Price rises - is the worst over?

Getty Images Fruit priced in a marketGetty Images

When I wrote last month about inflation's increase to 3%, I said that it was likely to peak before the end of the year.

This month's figure - steady at 3% - suggests that the upward pressure has already begun to abate.

Much of that is down to the fact that the "sterling effect" - the sharp fall in the value of the currency following the referendum - is a singular event as far as the inflation figure is concerned.

Inflation is a comparative measure against what was happening a year ago.

And therefore, with the pound steadier over the past 12 months, the effects of sterling's fall begin to wash out of the data.

Although, as the Bank of England points out, prices will still be affected over the next two years.

Input price inflation (the amount companies are paying for the materials they use) is down from 8.1% to 4.6%.

Output price inflation (the cost of goods leaving factories) is also down, from 3.3% to 2.8%.
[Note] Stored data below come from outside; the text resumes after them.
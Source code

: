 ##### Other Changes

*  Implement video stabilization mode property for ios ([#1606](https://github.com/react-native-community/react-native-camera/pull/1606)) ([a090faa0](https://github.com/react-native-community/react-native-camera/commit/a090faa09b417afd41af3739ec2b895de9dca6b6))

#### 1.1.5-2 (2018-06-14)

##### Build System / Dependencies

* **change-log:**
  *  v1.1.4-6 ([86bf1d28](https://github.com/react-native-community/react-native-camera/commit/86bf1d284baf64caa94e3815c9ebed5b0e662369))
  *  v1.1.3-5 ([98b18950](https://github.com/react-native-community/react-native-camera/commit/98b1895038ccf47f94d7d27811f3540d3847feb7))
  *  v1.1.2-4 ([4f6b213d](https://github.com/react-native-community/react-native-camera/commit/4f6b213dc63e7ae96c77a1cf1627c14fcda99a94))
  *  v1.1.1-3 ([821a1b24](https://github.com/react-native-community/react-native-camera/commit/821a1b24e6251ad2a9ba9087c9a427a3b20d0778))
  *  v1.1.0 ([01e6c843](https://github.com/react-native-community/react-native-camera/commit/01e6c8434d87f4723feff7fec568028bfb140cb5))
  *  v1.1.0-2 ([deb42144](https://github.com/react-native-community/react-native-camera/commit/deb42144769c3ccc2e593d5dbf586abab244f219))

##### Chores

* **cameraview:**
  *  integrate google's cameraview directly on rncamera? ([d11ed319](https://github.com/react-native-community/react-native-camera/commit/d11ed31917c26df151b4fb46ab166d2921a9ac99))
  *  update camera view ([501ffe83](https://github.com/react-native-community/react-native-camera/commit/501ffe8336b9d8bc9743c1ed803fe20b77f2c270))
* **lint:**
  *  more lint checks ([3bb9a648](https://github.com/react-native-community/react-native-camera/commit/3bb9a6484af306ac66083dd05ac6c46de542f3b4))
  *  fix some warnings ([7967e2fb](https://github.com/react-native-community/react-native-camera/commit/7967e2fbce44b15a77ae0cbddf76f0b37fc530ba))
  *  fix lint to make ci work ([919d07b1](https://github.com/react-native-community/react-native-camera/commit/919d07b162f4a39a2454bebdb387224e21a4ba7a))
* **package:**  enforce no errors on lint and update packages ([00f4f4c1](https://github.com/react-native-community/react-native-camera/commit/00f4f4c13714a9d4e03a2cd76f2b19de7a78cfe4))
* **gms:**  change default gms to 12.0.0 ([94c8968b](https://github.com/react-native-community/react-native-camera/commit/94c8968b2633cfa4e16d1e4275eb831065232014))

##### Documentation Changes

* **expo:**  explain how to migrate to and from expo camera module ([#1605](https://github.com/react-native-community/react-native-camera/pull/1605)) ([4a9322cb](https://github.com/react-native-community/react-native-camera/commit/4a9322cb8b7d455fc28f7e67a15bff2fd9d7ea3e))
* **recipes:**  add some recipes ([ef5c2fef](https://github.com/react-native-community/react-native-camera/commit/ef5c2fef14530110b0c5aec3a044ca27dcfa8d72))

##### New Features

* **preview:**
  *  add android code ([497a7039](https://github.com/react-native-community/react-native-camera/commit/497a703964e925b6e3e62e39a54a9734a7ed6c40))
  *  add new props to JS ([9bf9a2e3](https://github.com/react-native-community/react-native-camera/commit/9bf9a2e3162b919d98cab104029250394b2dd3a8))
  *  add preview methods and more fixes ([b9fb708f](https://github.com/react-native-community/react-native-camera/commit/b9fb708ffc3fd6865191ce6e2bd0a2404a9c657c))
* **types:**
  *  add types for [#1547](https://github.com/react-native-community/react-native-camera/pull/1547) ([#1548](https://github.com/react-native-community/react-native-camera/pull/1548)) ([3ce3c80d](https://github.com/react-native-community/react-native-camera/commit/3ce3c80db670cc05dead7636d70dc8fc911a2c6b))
Fuel prices were also rising more rapidly this time last year.

Top of the curve

All those factors are taking inflationary pressure out of the system.

As has the interest rate rise the Bank of England announced earlier this month.

But, it is not all one way traffic.

Oil prices are rising again, as unrest in the Middle East and a demand spike because of better global growth push the cost of a barrel of crude upwards.

Food prices are also rising at 4.2%, the highest since October 2013.

Household incomes are increasing at 2.2%.

Price rises may be approaching the top of the upward curve.

But that incomes squeeze is still with us.